76-letni Yoweri Museveni został zaprzysiężony na prezydenta Ugandy. To będzie już szósta kadencja uważanego za autokratę polityka, który oparł swoje rządy m.in. na korupcji, współpracy z armią, zmianach w konstytucji i upolitycznionym aparacie bezpieczeństwa. W Mali natomiast premier Moctar Ouane złożył rezygnację z pełnionej funkcji, aby natychmiast zostać powołanym na stanowisko premiera nowego rządu tymczasowego. Poprzedni gabinet spotykał się z krytyką związaną z powolnymi reformami oraz obecnością w jego składzie zbyt wielu przedstawicieli armii.

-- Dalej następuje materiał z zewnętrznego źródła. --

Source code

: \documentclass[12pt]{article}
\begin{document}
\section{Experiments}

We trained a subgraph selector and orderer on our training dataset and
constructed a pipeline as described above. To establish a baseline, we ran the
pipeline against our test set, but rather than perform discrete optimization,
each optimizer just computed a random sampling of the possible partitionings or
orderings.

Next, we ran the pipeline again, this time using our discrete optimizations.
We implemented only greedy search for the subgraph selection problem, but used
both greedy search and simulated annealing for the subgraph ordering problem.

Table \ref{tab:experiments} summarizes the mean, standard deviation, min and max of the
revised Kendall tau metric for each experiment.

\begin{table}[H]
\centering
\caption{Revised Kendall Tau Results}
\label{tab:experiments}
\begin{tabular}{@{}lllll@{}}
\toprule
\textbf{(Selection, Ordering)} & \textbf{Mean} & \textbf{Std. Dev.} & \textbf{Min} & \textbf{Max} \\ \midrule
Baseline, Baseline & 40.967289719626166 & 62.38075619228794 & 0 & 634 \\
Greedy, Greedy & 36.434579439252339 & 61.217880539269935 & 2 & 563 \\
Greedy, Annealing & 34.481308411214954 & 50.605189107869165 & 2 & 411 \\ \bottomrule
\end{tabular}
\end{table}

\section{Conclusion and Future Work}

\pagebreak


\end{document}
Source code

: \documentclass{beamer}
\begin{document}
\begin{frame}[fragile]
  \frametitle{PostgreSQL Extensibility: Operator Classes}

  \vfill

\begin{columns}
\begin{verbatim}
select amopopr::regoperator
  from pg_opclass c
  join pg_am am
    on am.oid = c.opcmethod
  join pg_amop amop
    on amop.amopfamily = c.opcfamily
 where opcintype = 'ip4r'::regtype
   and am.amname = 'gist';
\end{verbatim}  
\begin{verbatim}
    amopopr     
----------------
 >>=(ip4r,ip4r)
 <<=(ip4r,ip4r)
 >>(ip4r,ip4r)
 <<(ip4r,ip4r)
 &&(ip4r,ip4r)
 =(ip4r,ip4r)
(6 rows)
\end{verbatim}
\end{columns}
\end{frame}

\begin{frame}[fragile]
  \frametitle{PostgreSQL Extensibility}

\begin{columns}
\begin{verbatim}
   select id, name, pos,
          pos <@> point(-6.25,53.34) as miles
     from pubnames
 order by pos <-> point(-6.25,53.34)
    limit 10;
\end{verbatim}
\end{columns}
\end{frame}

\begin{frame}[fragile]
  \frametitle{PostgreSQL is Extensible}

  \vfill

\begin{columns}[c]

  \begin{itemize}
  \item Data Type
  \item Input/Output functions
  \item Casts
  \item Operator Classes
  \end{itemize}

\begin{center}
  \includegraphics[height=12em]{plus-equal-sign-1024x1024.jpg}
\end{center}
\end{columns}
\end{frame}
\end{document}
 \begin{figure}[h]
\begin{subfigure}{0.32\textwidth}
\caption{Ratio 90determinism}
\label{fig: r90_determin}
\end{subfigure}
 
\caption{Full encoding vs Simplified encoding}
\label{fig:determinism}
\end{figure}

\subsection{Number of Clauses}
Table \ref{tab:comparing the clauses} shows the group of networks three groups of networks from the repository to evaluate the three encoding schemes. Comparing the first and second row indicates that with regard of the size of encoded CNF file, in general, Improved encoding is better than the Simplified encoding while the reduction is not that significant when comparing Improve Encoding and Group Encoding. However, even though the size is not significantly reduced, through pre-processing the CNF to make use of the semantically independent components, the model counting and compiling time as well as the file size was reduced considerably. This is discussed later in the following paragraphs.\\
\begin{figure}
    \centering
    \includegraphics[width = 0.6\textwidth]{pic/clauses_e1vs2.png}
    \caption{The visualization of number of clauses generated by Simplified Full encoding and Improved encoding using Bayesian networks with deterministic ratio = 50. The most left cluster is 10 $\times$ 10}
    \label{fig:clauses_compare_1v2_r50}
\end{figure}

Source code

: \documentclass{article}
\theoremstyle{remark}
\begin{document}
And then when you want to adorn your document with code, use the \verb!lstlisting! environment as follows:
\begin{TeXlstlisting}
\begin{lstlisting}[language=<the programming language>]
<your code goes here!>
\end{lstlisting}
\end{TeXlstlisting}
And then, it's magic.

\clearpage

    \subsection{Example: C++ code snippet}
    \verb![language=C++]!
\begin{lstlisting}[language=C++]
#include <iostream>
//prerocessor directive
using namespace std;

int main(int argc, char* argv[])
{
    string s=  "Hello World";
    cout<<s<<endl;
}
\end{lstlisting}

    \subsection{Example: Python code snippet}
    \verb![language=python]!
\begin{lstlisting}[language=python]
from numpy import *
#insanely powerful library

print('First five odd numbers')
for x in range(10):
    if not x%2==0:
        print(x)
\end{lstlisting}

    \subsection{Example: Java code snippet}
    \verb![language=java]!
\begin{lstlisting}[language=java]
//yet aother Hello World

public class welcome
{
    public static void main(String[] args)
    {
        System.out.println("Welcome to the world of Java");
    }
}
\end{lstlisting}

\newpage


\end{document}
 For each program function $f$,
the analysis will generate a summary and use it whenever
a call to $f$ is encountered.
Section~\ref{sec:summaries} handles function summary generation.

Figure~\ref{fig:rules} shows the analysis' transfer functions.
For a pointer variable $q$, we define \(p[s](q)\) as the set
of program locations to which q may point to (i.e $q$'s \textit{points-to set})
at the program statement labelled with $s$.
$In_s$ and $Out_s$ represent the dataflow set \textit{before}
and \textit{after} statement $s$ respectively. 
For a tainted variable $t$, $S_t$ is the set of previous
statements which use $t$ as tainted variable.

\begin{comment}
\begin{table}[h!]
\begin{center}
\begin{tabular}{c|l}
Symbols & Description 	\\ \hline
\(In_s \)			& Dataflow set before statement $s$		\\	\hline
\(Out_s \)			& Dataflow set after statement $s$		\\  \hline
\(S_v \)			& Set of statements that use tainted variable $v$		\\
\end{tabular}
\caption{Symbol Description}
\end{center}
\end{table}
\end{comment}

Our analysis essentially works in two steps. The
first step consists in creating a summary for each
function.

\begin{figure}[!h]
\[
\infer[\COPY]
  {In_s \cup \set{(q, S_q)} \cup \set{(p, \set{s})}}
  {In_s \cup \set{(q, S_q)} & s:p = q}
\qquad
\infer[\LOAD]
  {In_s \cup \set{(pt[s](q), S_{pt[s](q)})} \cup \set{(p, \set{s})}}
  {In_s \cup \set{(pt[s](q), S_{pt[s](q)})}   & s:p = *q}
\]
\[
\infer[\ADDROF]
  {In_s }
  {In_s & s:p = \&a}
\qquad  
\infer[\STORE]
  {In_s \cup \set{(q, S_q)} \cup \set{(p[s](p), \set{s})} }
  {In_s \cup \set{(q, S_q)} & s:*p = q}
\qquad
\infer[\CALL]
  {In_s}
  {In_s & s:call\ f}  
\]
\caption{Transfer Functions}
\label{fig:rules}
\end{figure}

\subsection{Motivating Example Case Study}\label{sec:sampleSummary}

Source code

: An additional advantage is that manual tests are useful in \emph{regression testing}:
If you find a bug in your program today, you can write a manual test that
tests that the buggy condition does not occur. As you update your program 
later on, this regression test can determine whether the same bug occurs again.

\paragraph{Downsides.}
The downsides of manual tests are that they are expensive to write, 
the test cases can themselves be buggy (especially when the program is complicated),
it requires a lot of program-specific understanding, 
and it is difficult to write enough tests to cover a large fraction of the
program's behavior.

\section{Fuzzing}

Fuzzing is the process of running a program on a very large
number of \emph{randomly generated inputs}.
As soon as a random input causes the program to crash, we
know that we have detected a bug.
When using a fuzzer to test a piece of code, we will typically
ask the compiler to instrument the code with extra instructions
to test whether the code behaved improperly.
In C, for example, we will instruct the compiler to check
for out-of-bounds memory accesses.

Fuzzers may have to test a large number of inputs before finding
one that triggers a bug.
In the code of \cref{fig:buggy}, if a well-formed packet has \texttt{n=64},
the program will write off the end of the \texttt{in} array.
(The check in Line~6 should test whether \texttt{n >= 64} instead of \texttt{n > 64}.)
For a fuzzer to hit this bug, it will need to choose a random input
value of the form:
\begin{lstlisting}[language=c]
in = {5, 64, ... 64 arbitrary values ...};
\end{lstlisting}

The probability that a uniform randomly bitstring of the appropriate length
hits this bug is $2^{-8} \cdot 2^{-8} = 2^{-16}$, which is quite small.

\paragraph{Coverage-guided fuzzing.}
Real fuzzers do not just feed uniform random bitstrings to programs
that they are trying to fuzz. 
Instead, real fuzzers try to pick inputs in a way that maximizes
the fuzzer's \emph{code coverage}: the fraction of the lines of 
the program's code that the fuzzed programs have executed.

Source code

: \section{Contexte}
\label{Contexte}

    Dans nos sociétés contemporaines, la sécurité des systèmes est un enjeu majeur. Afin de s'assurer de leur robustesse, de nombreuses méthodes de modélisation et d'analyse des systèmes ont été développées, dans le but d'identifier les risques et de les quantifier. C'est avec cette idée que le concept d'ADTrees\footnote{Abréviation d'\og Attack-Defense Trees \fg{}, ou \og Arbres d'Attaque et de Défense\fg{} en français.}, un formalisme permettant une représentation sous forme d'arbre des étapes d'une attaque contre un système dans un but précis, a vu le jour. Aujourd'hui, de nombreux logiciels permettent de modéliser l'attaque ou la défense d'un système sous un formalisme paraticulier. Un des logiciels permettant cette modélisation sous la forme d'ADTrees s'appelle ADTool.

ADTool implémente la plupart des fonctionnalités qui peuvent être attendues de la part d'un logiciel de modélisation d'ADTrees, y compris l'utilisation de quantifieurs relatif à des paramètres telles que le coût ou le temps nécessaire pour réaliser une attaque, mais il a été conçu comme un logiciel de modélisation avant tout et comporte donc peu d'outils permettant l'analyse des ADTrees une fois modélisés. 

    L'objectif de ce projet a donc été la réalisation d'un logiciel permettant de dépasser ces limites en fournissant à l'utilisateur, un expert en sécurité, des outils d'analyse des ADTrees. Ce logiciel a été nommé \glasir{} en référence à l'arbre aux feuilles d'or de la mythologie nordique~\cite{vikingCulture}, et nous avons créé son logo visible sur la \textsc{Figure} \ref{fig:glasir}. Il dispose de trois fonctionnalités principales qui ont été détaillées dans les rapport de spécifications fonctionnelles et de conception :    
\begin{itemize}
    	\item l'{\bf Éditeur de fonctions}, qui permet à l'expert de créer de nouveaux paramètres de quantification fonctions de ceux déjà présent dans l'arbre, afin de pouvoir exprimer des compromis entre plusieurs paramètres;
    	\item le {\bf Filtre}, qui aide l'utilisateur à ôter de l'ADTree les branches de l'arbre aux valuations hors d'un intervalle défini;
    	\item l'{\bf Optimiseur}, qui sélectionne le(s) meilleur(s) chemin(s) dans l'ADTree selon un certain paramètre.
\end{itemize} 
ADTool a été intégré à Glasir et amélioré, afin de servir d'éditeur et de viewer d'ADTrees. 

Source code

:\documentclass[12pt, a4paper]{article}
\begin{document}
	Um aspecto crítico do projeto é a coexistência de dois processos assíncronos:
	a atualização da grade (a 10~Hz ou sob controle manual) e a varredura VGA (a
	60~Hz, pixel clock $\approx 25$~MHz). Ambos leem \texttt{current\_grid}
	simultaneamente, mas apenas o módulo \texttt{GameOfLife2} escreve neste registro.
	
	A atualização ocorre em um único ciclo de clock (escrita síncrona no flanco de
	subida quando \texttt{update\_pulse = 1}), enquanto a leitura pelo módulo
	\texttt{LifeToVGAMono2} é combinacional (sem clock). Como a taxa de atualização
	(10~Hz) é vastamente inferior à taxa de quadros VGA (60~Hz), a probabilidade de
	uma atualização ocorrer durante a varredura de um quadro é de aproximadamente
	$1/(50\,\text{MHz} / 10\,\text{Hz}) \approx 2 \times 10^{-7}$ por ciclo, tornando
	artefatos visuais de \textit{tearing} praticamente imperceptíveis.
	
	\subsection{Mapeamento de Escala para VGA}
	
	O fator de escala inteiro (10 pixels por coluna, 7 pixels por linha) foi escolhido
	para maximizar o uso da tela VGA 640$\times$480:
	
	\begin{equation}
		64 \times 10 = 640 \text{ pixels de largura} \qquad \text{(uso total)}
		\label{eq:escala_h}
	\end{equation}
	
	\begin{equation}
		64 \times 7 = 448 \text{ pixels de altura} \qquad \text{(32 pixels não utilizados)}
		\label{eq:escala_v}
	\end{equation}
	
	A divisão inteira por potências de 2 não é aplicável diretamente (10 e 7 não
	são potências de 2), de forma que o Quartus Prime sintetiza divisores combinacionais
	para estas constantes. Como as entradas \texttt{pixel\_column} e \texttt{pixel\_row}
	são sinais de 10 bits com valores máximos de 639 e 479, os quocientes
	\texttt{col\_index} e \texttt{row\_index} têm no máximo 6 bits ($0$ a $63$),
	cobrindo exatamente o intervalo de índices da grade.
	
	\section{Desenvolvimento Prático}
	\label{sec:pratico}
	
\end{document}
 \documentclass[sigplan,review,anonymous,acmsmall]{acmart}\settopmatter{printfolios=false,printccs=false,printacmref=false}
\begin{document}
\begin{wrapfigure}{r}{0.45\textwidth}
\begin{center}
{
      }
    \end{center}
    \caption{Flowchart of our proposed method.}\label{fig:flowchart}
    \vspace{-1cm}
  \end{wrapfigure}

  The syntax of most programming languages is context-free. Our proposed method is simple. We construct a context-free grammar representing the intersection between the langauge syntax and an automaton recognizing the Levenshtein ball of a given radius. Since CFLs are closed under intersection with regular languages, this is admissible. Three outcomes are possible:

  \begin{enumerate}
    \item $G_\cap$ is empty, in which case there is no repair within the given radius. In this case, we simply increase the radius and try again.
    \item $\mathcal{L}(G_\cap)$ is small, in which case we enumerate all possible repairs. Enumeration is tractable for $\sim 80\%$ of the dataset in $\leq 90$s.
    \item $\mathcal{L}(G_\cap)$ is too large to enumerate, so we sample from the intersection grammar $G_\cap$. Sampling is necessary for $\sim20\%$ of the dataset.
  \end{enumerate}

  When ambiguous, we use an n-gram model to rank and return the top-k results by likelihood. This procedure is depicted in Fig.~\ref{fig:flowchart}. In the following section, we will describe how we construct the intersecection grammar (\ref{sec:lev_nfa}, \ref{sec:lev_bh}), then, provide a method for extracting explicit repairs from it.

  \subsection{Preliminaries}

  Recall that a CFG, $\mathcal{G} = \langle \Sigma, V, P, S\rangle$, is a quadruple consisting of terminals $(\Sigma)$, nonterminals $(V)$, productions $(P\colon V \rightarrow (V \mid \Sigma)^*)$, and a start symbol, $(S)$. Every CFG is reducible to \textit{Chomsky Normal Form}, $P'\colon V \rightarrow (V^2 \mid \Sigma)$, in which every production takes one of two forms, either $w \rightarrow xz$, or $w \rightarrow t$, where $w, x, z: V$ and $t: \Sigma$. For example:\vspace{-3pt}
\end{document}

W czerwcu br. Etiopczycy mieli zagłosować w wyborach parlamentarnych. Nie przeprowadzono jednak rejestracji milionów wyborców, partie opozycyjne planują bojkot elekcji i rosną napięcia między grupami etnicznymi, co może doprowadzić do eskalacji przemocy. Wyborów nie można przeprowadzić w Tigraju, gdzie od jesieni 2020 r. trwa konflikt etniczny. Głosowanie zostało więc przełożone na nieznaną jeszcze datę w związku z potrzebą przygotowania kart do głosowania, przeszkolenia pracowników i zebrania informacji o wyborcach.